Creating the trust: In order to create the Young People in Action Trust fund we are giving away £1000 in £10 notes! We are offering 10 to any of the youth projects/groups that we link with and are asking them to take 3 months to turn this into as much as they can. As Christian organisations we see this as related to the parable of the talents (see Matthew 25:14) however we are quite happy about the double meaning in that we believe in young people and want to give them an opportunity to demonstrate their talent. We want to end the 3 months of talent multiplication by December 2006 as a symbolic gesture to celebrate Christmas. Just imagine if each group raises 100 with their 10 this would launch our youth led trust at the start of 2007 with £10,000! We also intend to continue fund raising to enable the trust to grow.

Young People in Action: We hope that the youth projects that FYT and Worth involve, in partnership with local youth workers, will catch the vision and show off their entrepreneurial skills. We will provide an ideas pack and guidelines for youth groups to use as they seek to invest their talents, but some of the ideas that have already emerged include:

Creating and selling hand made Christmas cards

Running a fare trade caf in a local hall

Selling hand made jewellery

A cake stall

Make over stall

Creating and selling a book of youth poetry

Organising a fashion show using charity shop clothes!

What we hope is that young people will invest their time and energy in some kind of action that will be fun and which will raise awareness of their potential as well as funds!

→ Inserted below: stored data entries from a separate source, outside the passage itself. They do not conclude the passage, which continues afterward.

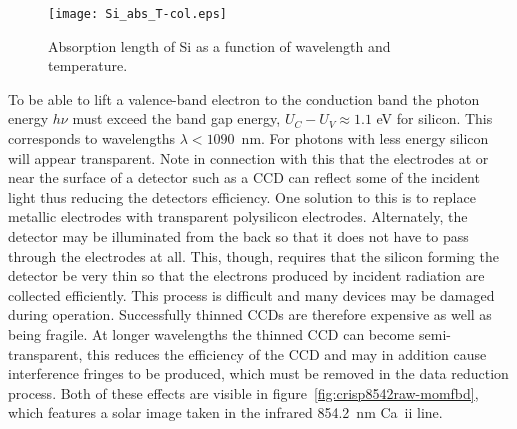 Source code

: \documentclass{article}
\begin{document}
\begin{figure}[h!]
	\centering
	\texttt{[image: Si\_abs\_T-col.eps]}
	\caption{Absorption length of Si as a function of wavelength and temperature.}
	\label{fig:si-abs}
\end{figure}

To be able to lift a valence-band electron to the conduction band the
photon energy $h\nu$ must exceed the band gap energy, $U_C-U_V \approx
1.1$ eV for silicon. This corresponds to wavelengths $\lambda < 1090$~nm. 
For photons with less energy silicon will appear transparent. Note in 
connection with this that the electrodes at or near the surface of a
detector such as a CCD can reflect some of the incident light thus reducing
the detectors efficiency. One solution to this is to replace 
metallic electrodes with transparent polysilicon electrodes. Alternately,
the detector may be illuminated from the back so that it does not have to
pass through the electrodes at all. This, though, requires that the silicon
forming the detector be very thin so that the electrons produced by 
incident radiation are collected efficiently. This process is difficult
and many devices may be damaged during operation. Successfully thinned
CCDs are therefore expensive as well as being fragile. At longer 
wavelengths the thinned CCD can become semi-transparent, this reduces the
efficiency of the CCD and may in addition cause interference fringes 
to be produced, which must be removed in the data reduction process. Both
of these effects are visible in figure~\ref{fig:crisp8542raw-momfbd}, which
features a solar image taken in the infrared 854.2~nm Ca~{\sc ii} line.
\end{document}
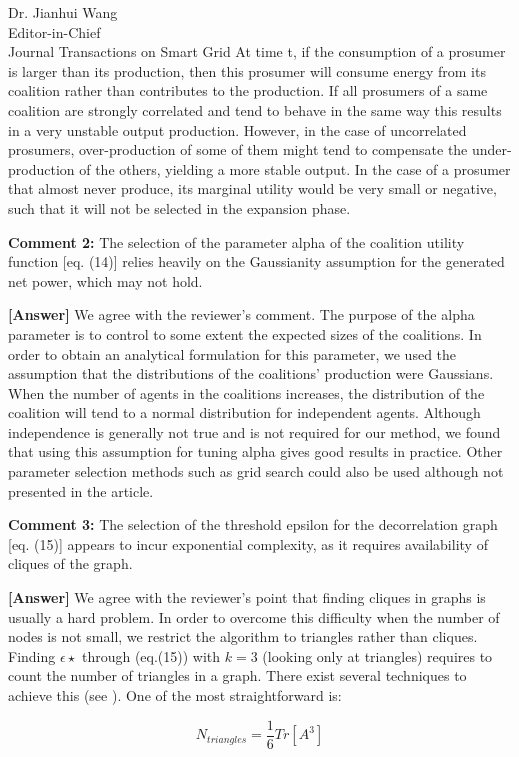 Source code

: \documentclass{letter}
\begin{document}
\begin{letter}{Dr. Jianhui Wang \\ Editor-in-Chief \\ Journal Transactions on Smart Grid }
At time t, if the consumption of a prosumer is larger than its production, then this prosumer will consume energy from its coalition rather than contributes to the production. If all prosumers of a same coalition are strongly correlated and tend to behave in the same way this results in a very unstable output production. However, in the case of uncorrelated prosumers, over-production of some of them might tend to compensate the under-production of the others, yielding a more stable output. In the case of a prosumer that almost never produce, its marginal utility would be very small or negative, such that it will not be selected in the expansion phase.


\textbf{Comment 2:} The selection of the parameter alpha of the coalition utility function [eq. (14)] relies heavily on the Gaussianity assumption for the generated net power, which may not hold.


\textbf{[Answer]} We agree with the reviewer’s comment. The purpose of the alpha parameter is to control to some extent the expected sizes of the coalitions. In order to obtain an analytical formulation for this parameter, we used the assumption that the distributions of the coalitions’ production were Gaussians. When the number of agents in the coalitions increases, the distribution of the coalition will tend to a normal distribution for independent agents. Although independence is generally not true and is not required for our method, we found that using this assumption for tuning alpha gives good results in practice. Other parameter selection methods such as grid search could also be used although not presented in the article.


\textbf{Comment 3:} The selection of the threshold epsilon for the decorrelation graph [eq. (15)] appears to incur exponential complexity, as it requires availability of cliques of the graph.


\textbf{[Answer]} We agree with the reviewer’s point that finding cliques in graphs is usually a hard problem. In order to overcome this difficulty when the number of nodes is not small, we restrict the algorithm to triangles rather than cliques. Finding $ \epsilon{\star} $ through (eq.(15)) with $ k = 3 $ (looking only at triangles) requires to count the number of triangles in a graph. There exist several techniques to achieve this (see \cite{Schank2001}). One of the most straightforward is:

\begin{equation}
 N_{triangles} = \frac{1}{6} Tr \left[ A^3 \right] 
\end{equation}
 

\end{letter}
\end{document}
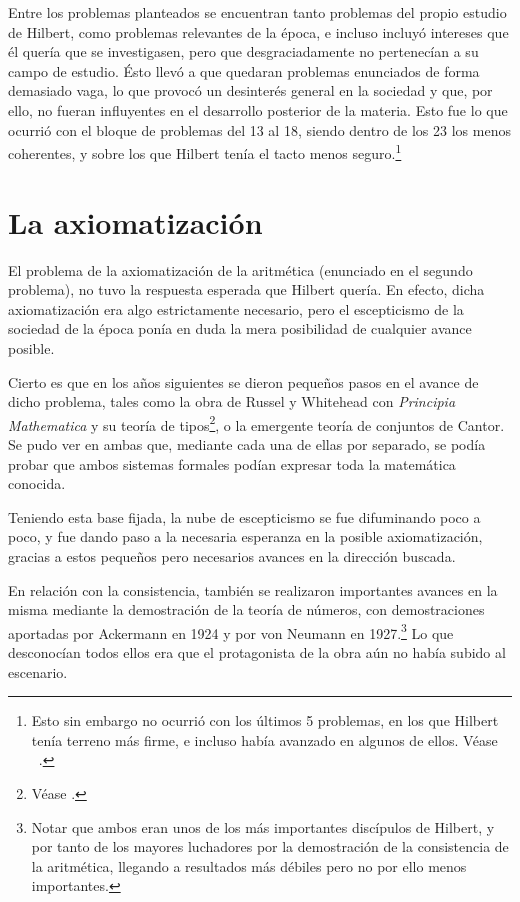 Entre los problemas planteados se encuentran tanto problemas del propio estudio de Hilbert, como problemas relevantes de la época, e incluso incluyó intereses que él quería que se
investigasen, pero que desgraciadamente no pertenecían a su campo de estudio. Ésto llevó a que quedaran problemas enunciados de forma demasiado vaga, lo que provocó un desinterés 
general en la sociedad y que, por ello, no fueran influyentes en el desarrollo posterior de la materia. Esto fue lo que ocurrió con el bloque de problemas del 13 al 18, siendo dentro
de los 23 los menos coherentes, y sobre los que Hilbert tenía el tacto menos seguro.\footnote{Esto sin embargo no ocurrió con los últimos 5 problemas, en los que Hilbert tenía terreno
más firme, e incluso había avanzado en algunos de ellos. Véase ~\cite[Pág. 85]{BREZIS199876}.}  


\section{La axiomatización}

El problema de la axiomatización de la aritmética (enunciado en el segundo problema), no tuvo la respuesta esperada que Hilbert quería. En efecto, dicha axiomatización
era algo estrictamente necesario, pero el escepticismo de la sociedad de la época ponía en duda la mera posibilidad de cualquier avance posible.

Cierto es que en los años siguientes se dieron pequeños pasos en el avance de dicho problema, tales como la obra de Russel y Whitehead con \textit{Principia Mathematica}
y su teoría de tipos\footnote{Véase \cite{an1910principia}.}, o la emergente teoría de conjuntos de Cantor. Se pudo ver en ambas que, mediante cada una de ellas por separado, se podía probar 
que ambos sistemas formales podían expresar toda la matemática conocida.

Teniendo esta base fijada, la nube de escepticismo se fue difuminando poco a poco, y fue dando paso a la necesaria esperanza en la posible axiomatización, gracias a estos 
pequeños pero necesarios avances en la dirección buscada. 

En relación con la consistencia, también se realizaron importantes avances en la misma mediante la demostración de la teoría de números, con demostraciones aportadas por Ackermann en 1924 y por 
von Neumann en 1927.\footnote{Notar que ambos eran unos de los más importantes discípulos de Hilbert, y por tanto de los mayores luchadores por la demostración de la consistencia de la aritmética, 
llegando a resultados más débiles pero no por ello menos importantes.} Lo que desconocían todos ellos era que el protagonista de la obra aún no había subido al escenario.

To launch the initiative the two directors of FYT and Worth Unlimited will be given £10 to go on the road for a week in order to collect 100 stories of hope about young people as a sponsored activity. During this time they will travel to Bristol, Cardiff, Birmingham, Liverpool and Glasgow with no resources or arrangements other than contact with several local youth work projects, radio stations and their £10! Tim and Dave see this as an alternative model for Christian leaders to promote their ideas a substitute for large scale Christian conferences! The book with the stories of hope will be on sale during October.

The best youth work event in the world (probably)

The planning for the next Occasion is well underway. It is shaping up to be a truly excellent event again. If you are involved in youthwork anywhere from Gloucestershire down to Cornwall, or Dorest etc this is the event for you. The feedback last year was outstanding and this year with opportunities for young leaders, extra time volunteers, and full timers it has to be the place to be. The event truly does create a sense of Occasion last year the training was great and the lunch was memorable (taking everyone out to lunch for a great all you can eat Chinese). Follow the link to book a place BUT HURRY!